WHAT IS BEING ASKED: Scan the entries below for the string "After" and copy every line where it turns up.

------------------------------------------------------------------------

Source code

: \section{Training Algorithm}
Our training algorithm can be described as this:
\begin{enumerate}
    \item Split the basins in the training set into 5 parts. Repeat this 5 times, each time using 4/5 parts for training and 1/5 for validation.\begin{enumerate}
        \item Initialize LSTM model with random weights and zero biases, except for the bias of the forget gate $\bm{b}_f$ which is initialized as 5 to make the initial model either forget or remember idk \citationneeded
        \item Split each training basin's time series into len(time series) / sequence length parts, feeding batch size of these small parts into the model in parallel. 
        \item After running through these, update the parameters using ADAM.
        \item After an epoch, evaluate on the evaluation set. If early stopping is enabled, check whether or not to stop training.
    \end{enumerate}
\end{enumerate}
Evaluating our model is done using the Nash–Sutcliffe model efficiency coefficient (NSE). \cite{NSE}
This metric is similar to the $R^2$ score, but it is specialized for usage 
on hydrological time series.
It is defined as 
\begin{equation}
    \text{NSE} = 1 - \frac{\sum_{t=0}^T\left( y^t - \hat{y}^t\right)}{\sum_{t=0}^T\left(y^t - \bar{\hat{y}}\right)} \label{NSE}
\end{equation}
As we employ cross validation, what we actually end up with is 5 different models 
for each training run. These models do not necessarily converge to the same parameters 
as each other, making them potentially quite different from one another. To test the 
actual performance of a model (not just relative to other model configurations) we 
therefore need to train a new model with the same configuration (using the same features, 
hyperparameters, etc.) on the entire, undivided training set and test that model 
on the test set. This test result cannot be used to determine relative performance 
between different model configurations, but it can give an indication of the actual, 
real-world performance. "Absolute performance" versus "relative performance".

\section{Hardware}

------------------------------------------------------------------------

OUTPUT FOR THIS EXERCISE:
        \item After running through these, update the parameters using ADAM.
        \item After an epoch, evaluate on the evaluation set. If early stopping is enabled, check whether or not to stop training.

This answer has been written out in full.